You must know the ports that you want to use for each containers in your deployment. You must expose the required ports and map the container ports with the ports on the Docker host. The following table provides information on ports that you must expose on the Docker hosts based on the examples provided in the guide.
Table 7-2 Default Ports Exposed As per the Sample Deployment
|
Container |
Default ports assumed as per the sample deployment |
|---|---|
|
Remote Loader |
8090 |
|
Fanout Agent |
Not applicable |
|
iManager |
8743 |
|
iMonitor |
8030 |
|
OSP |
8543 |
|
Identity Applications |
18543 |
|
Identity Reporting |
28543 |
|
Form Renderer |
8600 |
|
ActiveMQ |
|
|
PostgreSQL |
5432 |
|
SSPR |
8443 NOTE:SSPR container runs only on 8443 port. |
However, you can customize the ports based on your requirement.
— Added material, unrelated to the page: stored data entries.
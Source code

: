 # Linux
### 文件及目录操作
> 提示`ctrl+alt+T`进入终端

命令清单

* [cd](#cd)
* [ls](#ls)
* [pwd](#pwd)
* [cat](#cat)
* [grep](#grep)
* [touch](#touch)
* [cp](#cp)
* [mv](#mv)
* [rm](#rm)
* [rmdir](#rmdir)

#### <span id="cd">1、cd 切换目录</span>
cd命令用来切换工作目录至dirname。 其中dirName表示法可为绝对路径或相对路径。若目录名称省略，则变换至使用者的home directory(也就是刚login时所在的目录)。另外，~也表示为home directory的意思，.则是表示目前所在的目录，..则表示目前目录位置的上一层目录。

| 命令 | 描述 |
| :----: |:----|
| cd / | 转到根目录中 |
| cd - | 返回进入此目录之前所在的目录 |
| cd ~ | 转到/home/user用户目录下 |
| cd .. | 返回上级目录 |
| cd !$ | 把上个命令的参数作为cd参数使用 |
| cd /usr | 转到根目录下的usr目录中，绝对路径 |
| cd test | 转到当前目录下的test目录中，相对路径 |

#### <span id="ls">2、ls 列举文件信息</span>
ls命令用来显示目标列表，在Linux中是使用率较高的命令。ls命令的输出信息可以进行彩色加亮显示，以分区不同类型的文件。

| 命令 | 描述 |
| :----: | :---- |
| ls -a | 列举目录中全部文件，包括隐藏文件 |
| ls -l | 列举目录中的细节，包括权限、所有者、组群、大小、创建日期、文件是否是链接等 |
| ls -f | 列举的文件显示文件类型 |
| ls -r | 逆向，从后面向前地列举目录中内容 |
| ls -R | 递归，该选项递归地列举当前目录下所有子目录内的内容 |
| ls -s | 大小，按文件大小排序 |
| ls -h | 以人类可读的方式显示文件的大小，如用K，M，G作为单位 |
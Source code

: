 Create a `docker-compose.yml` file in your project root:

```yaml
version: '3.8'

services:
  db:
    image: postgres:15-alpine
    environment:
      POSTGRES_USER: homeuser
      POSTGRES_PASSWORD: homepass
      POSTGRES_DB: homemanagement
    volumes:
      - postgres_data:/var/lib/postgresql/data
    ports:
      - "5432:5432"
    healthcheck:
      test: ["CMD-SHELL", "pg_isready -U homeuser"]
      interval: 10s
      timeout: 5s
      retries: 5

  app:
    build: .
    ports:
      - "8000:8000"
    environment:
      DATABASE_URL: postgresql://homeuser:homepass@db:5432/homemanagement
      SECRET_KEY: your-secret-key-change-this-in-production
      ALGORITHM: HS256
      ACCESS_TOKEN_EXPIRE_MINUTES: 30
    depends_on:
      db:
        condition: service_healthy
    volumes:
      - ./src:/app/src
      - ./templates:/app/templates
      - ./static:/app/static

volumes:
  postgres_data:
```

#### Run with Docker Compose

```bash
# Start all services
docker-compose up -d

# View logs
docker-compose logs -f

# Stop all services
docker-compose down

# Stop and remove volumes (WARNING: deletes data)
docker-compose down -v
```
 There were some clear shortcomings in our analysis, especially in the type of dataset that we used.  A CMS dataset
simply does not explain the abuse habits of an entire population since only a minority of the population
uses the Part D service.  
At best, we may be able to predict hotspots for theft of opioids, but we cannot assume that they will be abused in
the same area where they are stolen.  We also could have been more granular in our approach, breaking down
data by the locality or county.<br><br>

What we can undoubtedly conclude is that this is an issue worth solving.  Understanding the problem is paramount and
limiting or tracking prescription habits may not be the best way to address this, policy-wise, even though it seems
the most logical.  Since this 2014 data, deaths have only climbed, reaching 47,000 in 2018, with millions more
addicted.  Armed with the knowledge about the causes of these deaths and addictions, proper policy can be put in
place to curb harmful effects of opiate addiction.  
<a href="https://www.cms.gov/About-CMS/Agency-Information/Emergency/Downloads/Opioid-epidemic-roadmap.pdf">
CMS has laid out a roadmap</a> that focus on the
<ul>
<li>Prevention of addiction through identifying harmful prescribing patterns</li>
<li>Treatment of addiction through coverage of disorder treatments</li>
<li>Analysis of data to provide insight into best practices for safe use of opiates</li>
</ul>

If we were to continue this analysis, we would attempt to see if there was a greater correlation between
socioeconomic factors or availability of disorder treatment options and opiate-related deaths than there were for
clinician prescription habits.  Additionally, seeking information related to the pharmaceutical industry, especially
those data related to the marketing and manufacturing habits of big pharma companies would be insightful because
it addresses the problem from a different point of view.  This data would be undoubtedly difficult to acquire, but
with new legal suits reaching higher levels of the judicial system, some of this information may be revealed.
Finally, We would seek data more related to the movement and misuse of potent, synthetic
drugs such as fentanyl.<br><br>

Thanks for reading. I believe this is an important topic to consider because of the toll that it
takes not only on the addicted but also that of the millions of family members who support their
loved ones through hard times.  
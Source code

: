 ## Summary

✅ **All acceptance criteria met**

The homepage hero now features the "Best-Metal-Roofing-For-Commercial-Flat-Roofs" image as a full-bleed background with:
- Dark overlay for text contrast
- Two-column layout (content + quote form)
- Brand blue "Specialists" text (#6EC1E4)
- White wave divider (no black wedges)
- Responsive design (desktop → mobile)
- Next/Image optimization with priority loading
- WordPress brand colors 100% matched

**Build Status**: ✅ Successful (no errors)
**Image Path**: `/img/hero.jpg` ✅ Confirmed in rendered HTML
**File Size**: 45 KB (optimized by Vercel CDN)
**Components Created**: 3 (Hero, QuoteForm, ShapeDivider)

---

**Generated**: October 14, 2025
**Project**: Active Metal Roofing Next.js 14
The following considerations apply while you expose the ports:
Ensure that you expose those ports that are not in use.
The container port must be mapped to the same port on the Docker host. For example, the 8543 port on the container must be mapped to the 8543 port on the Docker host.
Identity Manager supports silent mode only for deployment of containers. You must generate the silent properties file if you are deploying containers for the first time. If you are updating containers from previous versions, the silent properties file is not required.
Navigate to the location where you have extracted the Identity_Manager_4.8.4_Containers.tar.gz file.
Navigate to the docker-images directory.
Run the following command to load the image:
docker load --input IDM_484_idm_conf_generator.tar.gz
Deploy the container using the following command:
docker run --rm -it --name=idm_conf_generator --hostname=identitymanager.example.com -v /data:/config idm_conf_generator:idm-4.8.4
NOTE:
Ensure that you specify the machine FQDN as a value for the hostname.
The --rm flag deletes the container after the silent properties file is created.
Specify the silent property file name with the absolute path:
NOTE:Ensure that you create the silent.properties file in the /config shared directory location. In other words, the silent properties file will be available in the /data directory of the Docker host.
Specify n for the Do you want to generate inputs for Kubernetes Orchestration parameter.
Decide the Identity Manager server edition you want to install. Enter y for Advanced Edition and n for Standard Edition.
From the list of components available for installation, select the required components:
To install Identity Manager Engine, select Identity Manager Engine.
To install Identity Reporting, select Identity Reporting.
To install Identity Applications, select Identity Applications.
NOTE:
You must generate a single silent.properties file for deploying all the Identity Manager components.
Ensure that you specify the following values for the ports used by different containers:
|
Prompt |
Port to be specified |
|---|---|
|
One SSO Server SSL port |
8543 |
|
Identity Reporting Tomcat HTTPS port |
28543 |
|
Identity Applications Tomcat HTTPS port |
18543 |
Use FQDN for all IP related configuration prompts. In other words, the hostname that you provide in the /etc/hosts entry for all components must be specified while generating the silent.properties file.
The SSO_SERVER_SSL_PORT, TOMCAT_HTTPS_PORT, UA_SERVER_SSL_PORT, and RPT_TOMCAT_HTTPS_PORT must be unique ports.
(Conditional) If you are deploying containers on a single server using the host network mode, you must perform the following tasks after the silent properties file is generated:
Modify the TOMCAT_HTTPS_PORT and UA_SERVER_SSL_PORT to 18543, and RPT_TOMCAT_HTTPS_PORT to 28543 respectively.
Remove the SSO_SERVER_SSL_PORT parameter from the silent.properties file.
sed -i.bak '/SSO_SERVER_SSL_PORT/d' silent.properties
Add the following parameters:
SSO_SERVER_SSL_PORT=8543
SKIP_PORT_CHECK=1
NOTE:When the silent.properties file is generated, it will be available in the shared directory of your Docker host. For example, /data.